Por: Daniela Herrera / Democracia en la Red

Querido papa, la paz de Colombia no es lo que se esperaba. A pocos días de su llegada a Colombia, los canales televisivos de mi país no hacen más que pasar noticias relacionado a su importante arribo, la problemática venezolana y por ahí algunas informaciones cotidianas sin mucha relevancia. Por esta razón, le pido me permita exponerle un pequeño panorama de la realidad en Colombia, debido a que su estancia nos costará a todos los colombianos alrededor de $ 28 mil millones según el vicepresidente Oscar Naranjo.

Cuando inicio el proceso de paz, nuestro presidente prometió al pueblo el aumento del presupuesto para las necesidades en pro del progreso, como para el departamento administrativo de ciencia, tecnología e innovación, Colciencias, (la cual se espera una reducción del 42% para el próximo año) y el deporte, el cual pasará de 530 mil millones de pesos a solo 183 mil millones, no obstante, los logros y preseas logradas por nuestros deportistas en distintas disciplinas olímpicas. El presidente y ministro de hacienda manifestaron también que la guerra era el principal gasto económico de nuestra nación. Nuestra realidad y principal problema va más allá de las FARC, el análisis social conlleva a observar el tema desde distintos ángulos que van desde lo estructural, administrativo, económico y de corrupción estatal que tiene a Colombia en una crisis social, cultural, ambiental, política, etc. de varios años. Asimismo, hemos tenido una gran cantidad de asesinatos y amenazas hacia promotores de la paz, como los defensores de derechos humanos y líderes sociales, personas que con sus ideas, valientemente aportaron al proceso de pacificación de sus pueblos y regiones, pero que a su vez, fueron víctimas por pensar diferente. Solo por poner cifras, vemos que según informes de Somos Defensores del 2016, se mataba a un defensor de derechos humanos cada 4 días y en el 2017 entre enero y junio se asesinó cada 3 días a un líder social. 

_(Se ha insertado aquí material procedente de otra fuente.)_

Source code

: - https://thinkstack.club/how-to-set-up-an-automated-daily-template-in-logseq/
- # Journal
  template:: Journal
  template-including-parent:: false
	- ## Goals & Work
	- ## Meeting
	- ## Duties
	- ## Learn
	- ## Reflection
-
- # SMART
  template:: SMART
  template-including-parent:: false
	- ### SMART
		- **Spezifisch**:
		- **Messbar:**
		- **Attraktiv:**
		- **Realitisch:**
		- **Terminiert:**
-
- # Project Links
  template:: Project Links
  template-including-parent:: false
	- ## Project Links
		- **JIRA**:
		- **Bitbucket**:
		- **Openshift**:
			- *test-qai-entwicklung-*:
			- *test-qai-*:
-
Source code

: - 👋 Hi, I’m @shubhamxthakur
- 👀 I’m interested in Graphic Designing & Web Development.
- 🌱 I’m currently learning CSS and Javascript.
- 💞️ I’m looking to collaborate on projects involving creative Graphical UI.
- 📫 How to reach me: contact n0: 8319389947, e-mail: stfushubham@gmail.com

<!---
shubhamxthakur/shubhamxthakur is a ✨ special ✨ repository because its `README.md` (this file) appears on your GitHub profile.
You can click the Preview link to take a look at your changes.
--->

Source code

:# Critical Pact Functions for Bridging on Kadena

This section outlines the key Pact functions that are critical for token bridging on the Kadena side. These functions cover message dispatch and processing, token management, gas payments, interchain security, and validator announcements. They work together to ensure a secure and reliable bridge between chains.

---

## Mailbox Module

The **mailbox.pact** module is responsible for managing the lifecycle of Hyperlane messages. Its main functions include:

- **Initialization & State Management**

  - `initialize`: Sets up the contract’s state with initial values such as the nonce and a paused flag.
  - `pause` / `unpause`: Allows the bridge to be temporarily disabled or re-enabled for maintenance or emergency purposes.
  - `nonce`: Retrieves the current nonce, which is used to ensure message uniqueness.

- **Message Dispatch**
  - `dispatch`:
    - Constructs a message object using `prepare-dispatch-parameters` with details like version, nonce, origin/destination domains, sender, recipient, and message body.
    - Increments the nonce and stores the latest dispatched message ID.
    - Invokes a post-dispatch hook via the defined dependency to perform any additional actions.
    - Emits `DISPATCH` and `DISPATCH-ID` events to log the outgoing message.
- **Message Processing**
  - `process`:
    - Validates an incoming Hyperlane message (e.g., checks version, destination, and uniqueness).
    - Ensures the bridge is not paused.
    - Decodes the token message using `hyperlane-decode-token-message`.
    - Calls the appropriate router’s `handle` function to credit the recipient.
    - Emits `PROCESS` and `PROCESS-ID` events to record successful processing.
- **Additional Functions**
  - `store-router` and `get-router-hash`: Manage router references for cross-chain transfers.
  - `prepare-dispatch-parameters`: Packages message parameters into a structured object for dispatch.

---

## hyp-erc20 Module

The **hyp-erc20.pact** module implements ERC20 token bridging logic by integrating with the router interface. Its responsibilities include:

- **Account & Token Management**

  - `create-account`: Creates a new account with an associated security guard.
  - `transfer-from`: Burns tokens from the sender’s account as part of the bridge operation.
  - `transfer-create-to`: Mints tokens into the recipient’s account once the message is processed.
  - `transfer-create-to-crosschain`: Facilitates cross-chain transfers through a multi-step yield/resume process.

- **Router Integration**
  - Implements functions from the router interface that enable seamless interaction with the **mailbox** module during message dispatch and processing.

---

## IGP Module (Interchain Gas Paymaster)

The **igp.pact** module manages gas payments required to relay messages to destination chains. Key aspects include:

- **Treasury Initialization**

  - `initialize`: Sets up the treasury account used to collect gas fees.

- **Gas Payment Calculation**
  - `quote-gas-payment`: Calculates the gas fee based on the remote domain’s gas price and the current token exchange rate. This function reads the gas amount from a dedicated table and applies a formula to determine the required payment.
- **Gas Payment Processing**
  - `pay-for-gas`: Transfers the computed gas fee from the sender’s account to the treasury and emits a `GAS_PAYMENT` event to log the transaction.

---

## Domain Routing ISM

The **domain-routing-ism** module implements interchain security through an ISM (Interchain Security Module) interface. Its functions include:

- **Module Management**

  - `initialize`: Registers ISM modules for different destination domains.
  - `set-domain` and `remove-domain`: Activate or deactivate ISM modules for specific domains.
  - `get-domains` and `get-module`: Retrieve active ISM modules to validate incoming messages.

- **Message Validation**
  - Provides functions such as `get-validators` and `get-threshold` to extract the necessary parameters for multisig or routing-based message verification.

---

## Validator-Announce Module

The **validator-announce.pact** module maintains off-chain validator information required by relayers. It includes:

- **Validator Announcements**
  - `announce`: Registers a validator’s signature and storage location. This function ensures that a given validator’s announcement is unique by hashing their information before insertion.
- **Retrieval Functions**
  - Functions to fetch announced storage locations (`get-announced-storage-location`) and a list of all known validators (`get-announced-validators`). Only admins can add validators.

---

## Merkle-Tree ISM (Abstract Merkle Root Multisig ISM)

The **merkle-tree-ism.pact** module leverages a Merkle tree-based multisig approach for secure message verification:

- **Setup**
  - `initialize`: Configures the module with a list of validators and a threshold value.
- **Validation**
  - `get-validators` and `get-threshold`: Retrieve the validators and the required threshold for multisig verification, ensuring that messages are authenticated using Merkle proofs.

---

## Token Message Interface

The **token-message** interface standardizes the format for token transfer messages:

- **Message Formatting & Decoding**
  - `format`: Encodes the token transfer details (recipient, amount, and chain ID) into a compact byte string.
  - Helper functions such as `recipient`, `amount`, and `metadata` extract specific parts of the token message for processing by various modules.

La pregunta que le planteo entonces es ¿Esa es la paz que se deseaba acá en Colombia o la paz que usted esperaba? A pesar de todo lo ocurrido, el pueblo colombiano, víctimas y excombatientes de las FARC (hoy grupo político) siguen poniendo de su parte para que esa paz tan anhelada, querida y pactada logre cumplirse. Sin embargo, el estado colombiano no ha puesto de su parte respecto a dar las garantías debidas y necesarias hacia los líderes y defensores sociales, es más, en ocasiones parece ser una institución que pone trabas al proceso de paz, cuando paradójicamente, es parte constituyente de él. Le escribo esto porque los $ 28 mil  millones que se van a destinar para su visita, podrían ser distribuidos de forma distinta, dirigiéndolos específicamente hacia las necesidades de todo el pueblo colombiano, llámese: salud, educación, investigación, deporte, cultura, infraestructura, etc. Un estado laico como el nuestro debería imponerse prioridades sociales antes que cualquier opción de credo, aunque, lamentablemente nuestra coyuntura también demuestra que ese dinero corre menos riesgo de ser robado, ya que, es hacia su persona el destino. 

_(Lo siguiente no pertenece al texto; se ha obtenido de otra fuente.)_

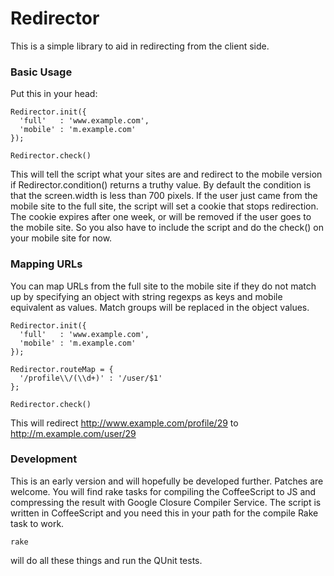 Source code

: Redirector
==========

This is a simple library to aid in redirecting from the client side.

### Basic Usage
Put this in your head:

    Redirector.init({
      'full'   : 'www.example.com',
      'mobile' : 'm.example.com'
    });

    Redirector.check()

This will tell the script what your sites are and redirect to the mobile
version if Redirector.condition() returns a truthy value. By default the
condition is that the screen.width is less than 700 pixels. If the user just
came from the mobile site to the full site, the script will set a cookie that
stops redirection. The cookie expires after one week, or will be removed if the
user goes to the mobile site. So you also have to include the script and do the
check() on your mobile site for now.

### Mapping URLs

You can map URLs from the full site to the mobile site if they do not match up
by specifying an object with string regexps as keys and mobile equivalent as
values. Match groups will be replaced in the object values.

    Redirector.init({
      'full'   : 'www.example.com',
      'mobile' : 'm.example.com'
    });

    Redirector.routeMap = {
      '/profile\\/(\\d+)' : '/user/$1'
    };

    Redirector.check()

This will redirect http://www.example.com/profile/29 to http://m.example.com/user/29

### Development

This is an early version and will hopefully be developed further. Patches are
welcome. You will find rake tasks for compiling the CoffeeScript to JS and
compressing the result with Google Closure Compiler Service. The script is
written in CoffeeScript and you need this in your path for the compile Rake
task to work.

    rake

will do all these things and run the QUnit tests.

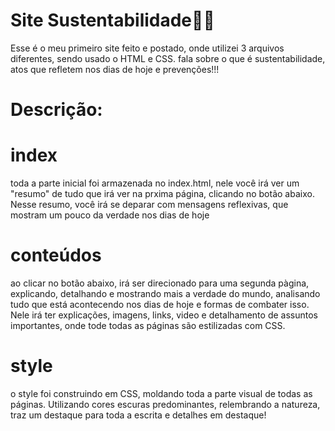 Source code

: # Site Sustentabilidade🌿🌲
Esse é o meu primeiro site feito e postado, onde utilizei 3 arquivos diferentes, sendo usado o HTML e CSS. fala sobre o que é sustentabilidade, atos que refletem nos dias de hoje e prevenções!!!

# Descrição:
# index
toda a parte inicial foi armazenada no index.html, nele você irá ver um "resumo" de tudo que irá ver na prxima página, clicando no botão abaixo. Nesse resumo, você irá se deparar com mensagens reflexivas, que mostram um pouco da verdade nos dias de hoje

# conteúdos
ao clicar no botão abaixo, irá ser direcionado para uma segunda pàgina, explicando, detalhando e mostrando mais a verdade do mundo, analisando tudo que está acontecendo nos dias de hoje e formas de combater isso. Nele irá ter explicações, imagens, links, video e detalhamento de assuntos importantes, onde tode todas as páginas são estilizadas com CSS.

# style
o style foi construindo em CSS, moldando toda a parte visual de todas as páginas. Utilizando cores escuras predominantes, relembrando a natureza, traz um destaque para toda a escrita e detalhes em destaque!
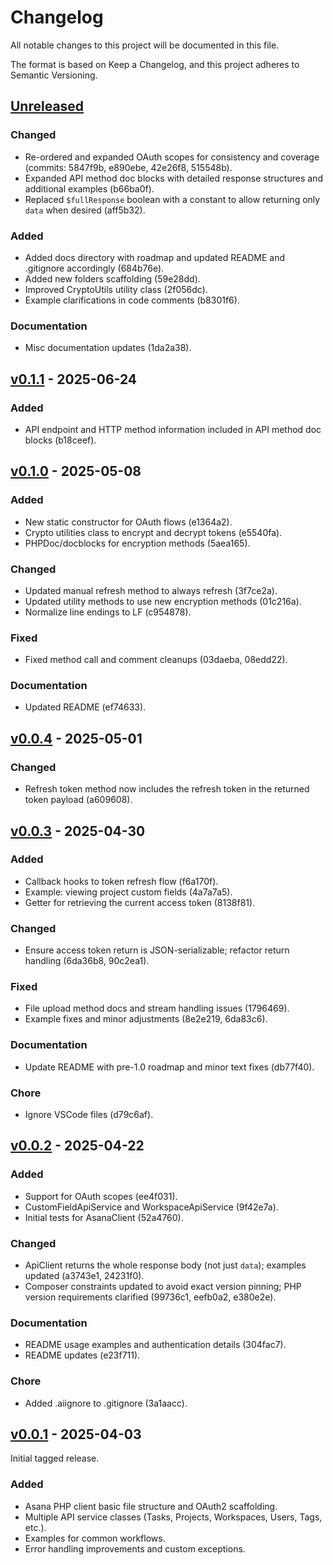 # Changelog

All notable changes to this project will be documented in this file.

The format is based on Keep a Changelog, and this project adheres to Semantic Versioning.

## [Unreleased]

### Changed
- Re-ordered and expanded OAuth scopes for consistency and coverage (commits: 5847f9b, e890ebe, 42e26f8, 515548b).
- Expanded API method doc blocks with detailed response structures and additional examples (b66ba0f).
- Replaced `$fullResponse` boolean with a constant to allow returning only `data` when desired (aff5b32).

### Added
- Added docs directory with roadmap and updated README and .gitignore accordingly (684b76e).
- Added new folders scaffolding (59e28dd).
- Improved CryptoUtils utility class (2f056dc).
- Example clarifications in code comments (b8301f6).

### Documentation
- Misc documentation updates (1da2a38).

## [v0.1.1] - 2025-06-24

### Added
- API endpoint and HTTP method information included in API method doc blocks (b18ceef).

## [v0.1.0] - 2025-05-08

### Added
- New static constructor for OAuth flows (e1364a2).
- Crypto utilities class to encrypt and decrypt tokens (e5540fa).
- PHPDoc/docblocks for encryption methods (5aea165).

### Changed
- Updated manual refresh method to always refresh (3f7ce2a).
- Updated utility methods to use new encryption methods (01c216a).
- Normalize line endings to LF (c954878).

### Fixed
- Fixed method call and comment cleanups (03daeba, 08edd22).

### Documentation
- Updated README (ef74633).

## [v0.0.4] - 2025-05-01

### Changed
- Refresh token method now includes the refresh token in the returned token payload (a609608).

## [v0.0.3] - 2025-04-30

### Added
- Callback hooks to token refresh flow (f6a170f).
- Example: viewing project custom fields (4a7a7a5).
- Getter for retrieving the current access token (8138f81).

### Changed
- Ensure access token return is JSON-serializable; refactor return handling (6da36b8, 90c2ea1).

### Fixed
- File upload method docs and stream handling issues (1796469).
- Example fixes and minor adjustments (8e2e219, 6da83c6).

### Documentation
- Update README with pre-1.0 roadmap and minor text fixes (db77f40).

### Chore
- Ignore VSCode files (d79c6af).

## [v0.0.2] - 2025-04-22

### Added
- Support for OAuth scopes (ee4f031).
- CustomFieldApiService and WorkspaceApiService (9f42e7a).
- Initial tests for AsanaClient (52a4760).

### Changed
- ApiClient returns the whole response body (not just `data`); examples updated (a3743e1, 24231f0).
- Composer constraints updated to avoid exact version pinning; PHP version requirements clarified (99736c1, eefb0a2, e380e2e).

### Documentation
- README usage examples and authentication details (304fac7).
- README updates (e23f711).

### Chore
- Added .aiignore to .gitignore (3a1aacc).

## [v0.0.1] - 2025-04-03

Initial tagged release.

### Added
- Asana PHP client basic file structure and OAuth2 scaffolding.
- Multiple API service classes (Tasks, Projects, Workspaces, Users, Tags, etc.).
- Examples for common workflows.
- Error handling improvements and custom exceptions.


[Unreleased]: https://github.com/brightleaf-digital/asana-client/compare/v0.1.1...HEAD
[v0.1.1]: https://github.com/brightleaf-digital/asana-client/releases/tag/v0.1.1
[v0.1.0]: https://github.com/brightleaf-digital/asana-client/compare/v0.0.4...v0.1.0
[v0.0.4]: https://github.com/brightleaf-digital/asana-client/compare/v0.0.3...v0.0.4
[v0.0.3]: https://github.com/brightleaf-digital/asana-client/compare/v0.0.2...v0.0.3
[v0.0.2]: https://github.com/brightleaf-digital/asana-client/compare/v0.0.1...v0.0.2
[v0.0.1]: https://github.com/brightleaf-digital/asana-client/releases/tag/v0.0.1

Finalmente, me quedo con la reflexión de si se reza al hijo de Dios, el cual tiene un discurso de humildad y sencillez, preguntaría si Jesús hubiera cobrado lo mismo por predicar la palabra hacia las personas. De ser así, créame que no hubiera hecho la diferencia. Comprendo que usted representa a una institución la cual en sí misma se encuentra inserta dentro de un negocio religioso, representativo del sistema capitalista reinante, el cual nos tiene perdidos en la ignorancia, la hipocresía y negligencia estatal aparentando una paz que no es ni la buscada por usted ni por todo el pueblo colombiano.